Conventionally, in lithography to manufacture a semiconductor microdevice such as a semiconductor memory or logic circuit, reduction projection exposure using ultraviolet rays has been performed.
The minimum size that can be transferred by reduction projection exposure is proportional to the wavelength of light used for the transfer and inversely proportional to the numerical aperture of a projection optical system. Hence, in order to transfer a fine microcircuit pattern, light wavelength has been decreased. The wavelength of ultraviolet light is decreased as in mercury lamp i-line (wavelength: 365 nm), a KrF excimer laser (wavelength: 248 nm), and an ArF excimer laser (wavelength: 193 nm).
The feature size of semiconductor devices has been decreasing rapidly, and lithography using ultraviolet light has limitations in dealing with this trend. In order to print a very small microcircuit pattern of as small as less than 0.1 μm efficiently, a reduction projection exposure apparatus which uses extreme ultraviolet light (EUV light) having a wavelength of about 10 nm to 15 nm which is shorter than that of ultraviolet rays has been developed. Accordingly, an EUV light source to supply EUV light to an exposure apparatus is under development as described in Japanese Patent Laid-Open No. 9-320792.
The currently proposed exposure apparatus EUV light source mainly includes two types, i.e., the laser plasma (LPP) type and the discharge (DPP) type.
To transfer a microcircuit pattern, the optical axes of the light source and exposure apparatus must be aligned accurately, and the optical axes that are aligned once should be kept not to displace from each other.
Each of FIGS. 3 and 4 shows the positional relationship among the light-emitting point of a conventionally typical EUV light source, the connecting portion of the EUV light source to an exposure apparatus, the position of the focal point, and the positions of the mirrors of an illumination optical system.

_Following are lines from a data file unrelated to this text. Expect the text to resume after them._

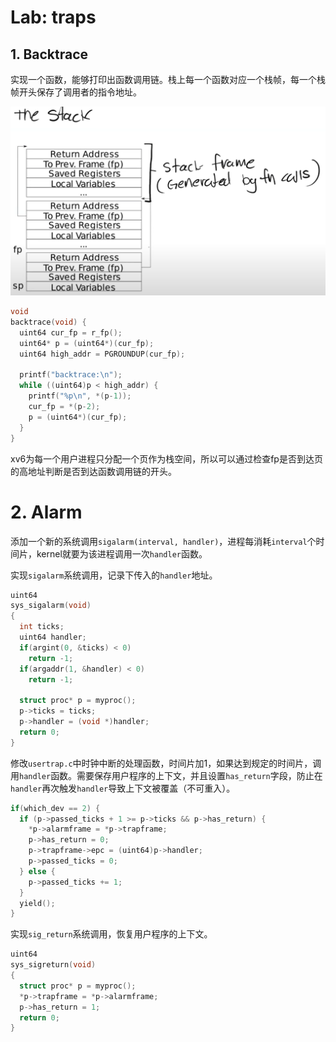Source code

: # Lab: traps

## 1. Backtrace

实现一个函数，能够打印出函数调用链。栈上每一个函数对应一个栈帧，每一个栈帧开头保存了调用者的指令地址。

<img src="imgs/stack.png" style="zoom:50%;" />

```c
void
backtrace(void) {
  uint64 cur_fp = r_fp();
  uint64* p = (uint64*)(cur_fp);
  uint64 high_addr = PGROUNDUP(cur_fp);

  printf("backtrace:\n");
  while ((uint64)p < high_addr) {
    printf("%p\n", *(p-1));
    cur_fp = *(p-2);
    p = (uint64*)(cur_fp);
  }
}
```

xv6为每一个用户进程只分配一个页作为栈空间，所以可以通过检查fp是否到达页的高地址判断是否到达函数调用链的开头。

# 2. Alarm

添加一个新的系统调用`sigalarm(interval, handler)`，进程每消耗`interval`个时间片，kernel就要为该进程调用一次`handler`函数。

实现`sigalarm`系统调用，记录下传入的`handler`地址。

```c
uint64
sys_sigalarm(void)
{
  int ticks;
  uint64 handler;
  if(argint(0, &ticks) < 0)
    return -1;
  if(argaddr(1, &handler) < 0)
    return -1;

  struct proc* p = myproc();
  p->ticks = ticks;
  p->handler = (void *)handler;
  return 0;
}
```

修改`usertrap.c`中时钟中断的处理函数，时间片加1，如果达到规定的时间片，调用`handler`函数。需要保存用户程序的上下文，并且设置`has_return`字段，防止在`handler`再次触发`handler`导致上下文被覆盖（不可重入）。

```c
if(which_dev == 2) {
  if (p->passed_ticks + 1 >= p->ticks && p->has_return) {
    *p->alarmframe = *p->trapframe;
    p->has_return = 0;
    p->trapframe->epc = (uint64)p->handler;
    p->passed_ticks = 0;
  } else {
    p->passed_ticks += 1;
  }
  yield();
}
```

实现`sig_return`系统调用，恢复用户程序的上下文。

```c
uint64
sys_sigreturn(void)
{
  struct proc* p = myproc();
  *p->trapframe = *p->alarmframe;
  p->has_return = 1;
  return 0;
}
```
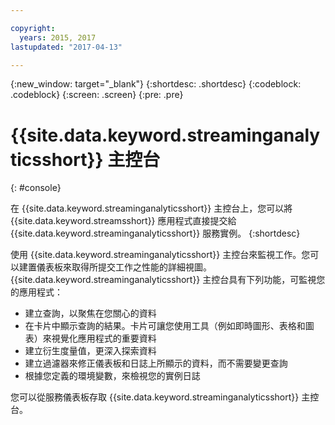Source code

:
 ```yaml
---

copyright:
  years: 2015, 2017
lastupdated: "2017-04-13"

---
```


<!-- Attribute definitions -->
{:new_window: target="_blank"}
{:shortdesc: .shortdesc}
{:codeblock: .codeblock}
{:screen: .screen}
{:pre: .pre}

# {{site.data.keyword.streaminganalyticsshort}} 主控台
{: #console}

在 {{site.data.keyword.streaminganalyticsshort}} 主控台上，您可以將 {{site.data.keyword.streamsshort}} 應用程式直接提交給 {{site.data.keyword.streaminganalyticsshort}} 服務實例。
{:shortdesc}

使用 {{site.data.keyword.streaminganalyticsshort}} 主控台來監視工作。您可以建置儀表板來取得所提交工作之性能的詳細視圖。{{site.data.keyword.streaminganalyticsshort}} 主控台具有下列功能，可監視您的應用程式：

* 建立查詢，以聚焦在您關心的資料
* 在卡片中顯示查詢的結果。卡片可讓您使用工具（例如即時圖形、表格和圖表）來視覺化應用程式的重要資料
* 建立衍生度量值，更深入探索資料
* 建立過濾器來修正儀表板和日誌上所顯示的資料，而不需要變更查詢
* 根據您定義的環境變數，來檢視您的實例日誌

您可以從服務儀表板存取 {{site.data.keyword.streaminganalyticsshort}} 主控台。

<!--The {{site.data.keyword.streaminganalyticsshort}} console is translated into the following languages: Brazilian Portuguese, French, German, Italian, Japanese, Korean, Simplified Chinese, Spanish, Traditional Chinese. Change the language setting in your browser to view the console in your preferred language. -->
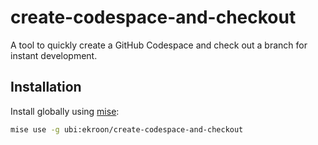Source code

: # create-codespace-and-checkout

A tool to quickly create a GitHub Codespace and check out a branch for instant development.

## Installation

Install globally using [mise](https://mise.jdx.dev):

```sh
mise use -g ubi:ekroon/create-codespace-and-checkout
```
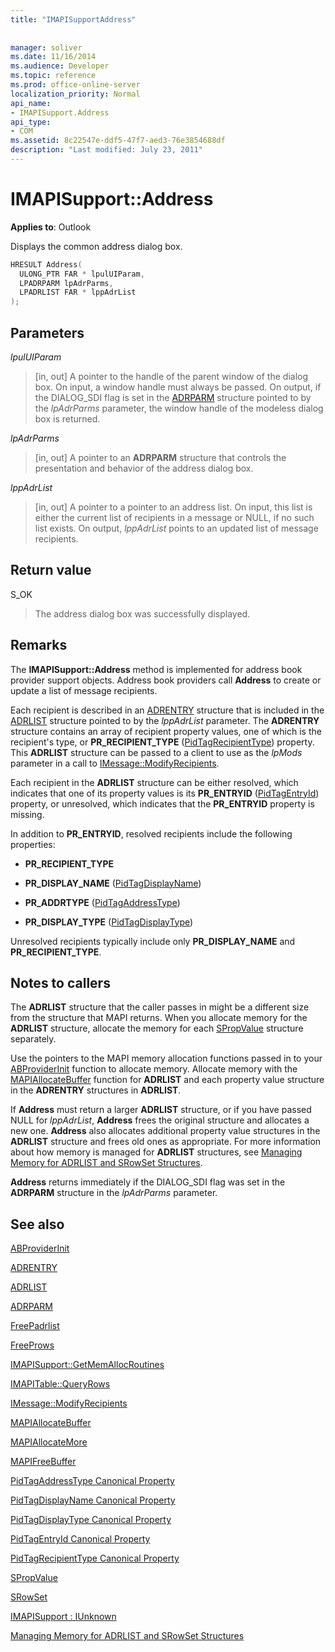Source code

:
 ```yaml
---
title: "IMAPISupportAddress"
 
 
manager: soliver
ms.date: 11/16/2014
ms.audience: Developer
ms.topic: reference
ms.prod: office-online-server
localization_priority: Normal
api_name:
- IMAPISupport.Address
api_type:
- COM
ms.assetid: 8c22547e-ddf5-47f7-aed3-76e3854688df
description: "Last modified: July 23, 2011"
---
```


# IMAPISupport::Address

  
  
**Applies to**: Outlook 
  
Displays the common address dialog box. 
  
```cpp
HRESULT Address(
  ULONG_PTR FAR * lpulUIParam,
  LPADRPARM lpAdrParms,
  LPADRLIST FAR * lppAdrList
);
```

## Parameters

 _lpulUIParam_
  
> [in, out] A pointer to the handle of the parent window of the dialog box. On input, a window handle must always be passed. On output, if the DIALOG_SDI flag is set in the [ADRPARM](adrparm.md) structure pointed to by the  _lpAdrParms_ parameter, the window handle of the modeless dialog box is returned. 
    
 _lpAdrParms_
  
> [in, out] A pointer to an **ADRPARM** structure that controls the presentation and behavior of the address dialog box. 
    
 _lppAdrList_
  
> [in, out] A pointer to a pointer to an address list. On input, this list is either the current list of recipients in a message or NULL, if no such list exists. On output,  _lppAdrList_ points to an updated list of message recipients. 
    
## Return value

S_OK 
  
> The address dialog box was successfully displayed.
    
## Remarks

The **IMAPISupport::Address** method is implemented for address book provider support objects. Address book providers call **Address** to create or update a list of message recipients. 
  
Each recipient is described in an [ADRENTRY](adrentry.md) structure that is included in the [ADRLIST](adrlist.md) structure pointed to by the  _lppAdrList_ parameter. The **ADRENTRY** structure contains an array of recipient property values, one of which is the recipient's type, or **PR_RECIPIENT_TYPE** ([PidTagRecipientType](pidtagrecipienttype-canonical-property.md)) property. This **ADRLIST** structure can be passed to a client to use as the  _lpMods_ parameter in a call to [IMessage::ModifyRecipients](imessage-modifyrecipients.md).
  
Each recipient in the **ADRLIST** structure can be either resolved, which indicates that one of its property values is its **PR_ENTRYID** ([PidTagEntryId](pidtagentryid-canonical-property.md)) property, or unresolved, which indicates that the **PR_ENTRYID** property is missing. 
  
In addition to **PR_ENTRYID**, resolved recipients include the following properties:
  
- **PR_RECIPIENT_TYPE**
    
- **PR_DISPLAY_NAME** ([PidTagDisplayName](pidtagdisplayname-canonical-property.md))
    
- **PR_ADDRTYPE** ([PidTagAddressType](pidtagaddresstype-canonical-property.md))
    
- **PR_DISPLAY_TYPE** ([PidTagDisplayType](pidtagdisplaytype-canonical-property.md))
    
Unresolved recipients typically include only **PR_DISPLAY_NAME** and **PR_RECIPIENT_TYPE**. 
  
## Notes to callers

The **ADRLIST** structure that the caller passes in might be a different size from the structure that MAPI returns. When you allocate memory for the **ADRLIST** structure, allocate the memory for each [SPropValue](spropvalue.md) structure separately. 
  
Use the pointers to the MAPI memory allocation functions passed in to your [ABProviderInit](abproviderinit.md) function to allocate memory. Allocate memory with the [MAPIAllocateBuffer](mapiallocatebuffer.md) function for **ADRLIST** and each property value structure in the **ADRENTRY** structures in **ADRLIST**. 
  
If **Address** must return a larger **ADRLIST** structure, or if you have passed NULL for  _lppAdrList_, **Address** frees the original structure and allocates a new one. **Address** also allocates additional property value structures in the **ADRLIST** structure and frees old ones as appropriate. For more information about how memory is managed for **ADRLIST** structures, see [Managing Memory for ADRLIST and SRowSet Structures](managing-memory-for-adrlist-and-srowset-structures.md).
  
 **Address** returns immediately if the DIALOG_SDI flag was set in the **ADRPARM** structure in the  _lpAdrParms_ parameter. 
  
## See also



[ABProviderInit](abproviderinit.md)
  
[ADRENTRY](adrentry.md)
  
[ADRLIST](adrlist.md)
  
[ADRPARM](adrparm.md)
  
[FreePadrlist](freepadrlist.md)
  
[FreeProws](freeprows.md)
  
[IMAPISupport::GetMemAllocRoutines](imapisupport-getmemallocroutines.md)
  
[IMAPITable::QueryRows](imapitable-queryrows.md)
  
[IMessage::ModifyRecipients](imessage-modifyrecipients.md)
  
[MAPIAllocateBuffer](mapiallocatebuffer.md)
  
[MAPIAllocateMore](mapiallocatemore.md)
  
[MAPIFreeBuffer](mapifreebuffer.md)
  
[PidTagAddressType Canonical Property](pidtagaddresstype-canonical-property.md)
  
[PidTagDisplayName Canonical Property](pidtagdisplayname-canonical-property.md)
  
[PidTagDisplayType Canonical Property](pidtagdisplaytype-canonical-property.md)
  
[PidTagEntryId Canonical Property](pidtagentryid-canonical-property.md)
  
[PidTagRecipientType Canonical Property](pidtagrecipienttype-canonical-property.md)
  
[SPropValue](spropvalue.md)
  
[SRowSet](srowset.md)
  
[IMAPISupport : IUnknown](imapisupportiunknown.md)


[Managing Memory for ADRLIST and SRowSet Structures](managing-memory-for-adrlist-and-srowset-structures.md)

FIG. 3 is a view showing a portion in the vicinity of the connecting portion of an exposure apparatus and a DPP type EUV light source which emits EUV light.
Referring to FIG. 3, reference numeral 1 denotes a light source chamber; and 2, an exposure apparatus chamber. A connecting flange 3 of the light source chamber 1 and connecting flange 4 of the exposure apparatus chamber 2 are fastened and fixed to each other with a hexagonal bolt or the like (not shown). In the light source chamber 1, plasma light emitted from a light-emitting portion 5 is reflected by a multilayered film mirror 6 and focused on a focal point 7 of the connection surface of the two chambers 1 and 2. The focused light diverges again and is reflected by a concave mirror 28 of the exposure apparatus so as to form parallel light.
The light-emitting portion 5 and multilayered film mirror 6 are fixed to a base (not shown) arranged in the light source chamber 1. The mirror 28 of the exposure apparatus is fixed to a base (not shown) arranged in the exposure apparatus chamber 2. The position of the focal point 7 is determined by a focal point aperture arranged in the exposure apparatus chamber 2. Usually, the focal point 7 is set on the connection boundary surface of the light source chamber 1 and exposure apparatus chamber 2, as shown in FIG. 3.
FIG. 4 is a view showing another conventional example which uses an LPP type EUV light source.
Referring to FIG. 4, reference numeral 1 denotes a light source chamber; and 2, an exposure apparatus chamber. A connecting flange 3 of the light source chamber 1 and connecting flange 4 of the exposure apparatus chamber 2 are fastened and fixed to each other with a hexagonal bolt (not shown) or the like. This structure is identical to that of FIG. 3.
In the light source chamber 1, plasma light emitted from a light-emitting portion 5 is reflected by a multilayered film mirror 6 and focused on a focal point 7 of the boundary surface of the light source chamber 1 and exposure apparatus chamber 2.
In the exposure apparatus chamber 2, reference numeral 39 denotes a pair of Schwarzschild-type mirrors. Of the mirrors 39, one convex mirror 39a has a hole which is formed at its center and set on the boundary surface where the light source chamber 1 and exposure apparatus chamber 2 are connected. The hole (aperture) of the convex mirror 39a coincides with the focal point 7. Light focused on the focal point 7 diverges again and is reflected by the other concave mirror 39b, and is reflected again by the convex mirror 39a so as to form parallel light.
The conventional example described above has the following problems. More specifically, the light-emitting portion 5 of the light source, the focusing optical system 6, and the aperture of the focal point 7 are fixed to a support in the light source chamber 1, and a mirror 8 of an illumination optical system is fixed to a support in the exposure apparatus chamber 2. If pressures in the respective chambers fluctuate, the corresponding chambers deform, and the relative positions of optical components which are adjusted in advance may displace.
The aperture to determine the position of the focal point 7 is located on the flange 3, i.e., on the connection boundary surface of the light source chamber 1 and exposure apparatus chamber 2. Therefore, a member to fix the aperture must be set in the flange 3 and is thus difficult to attach.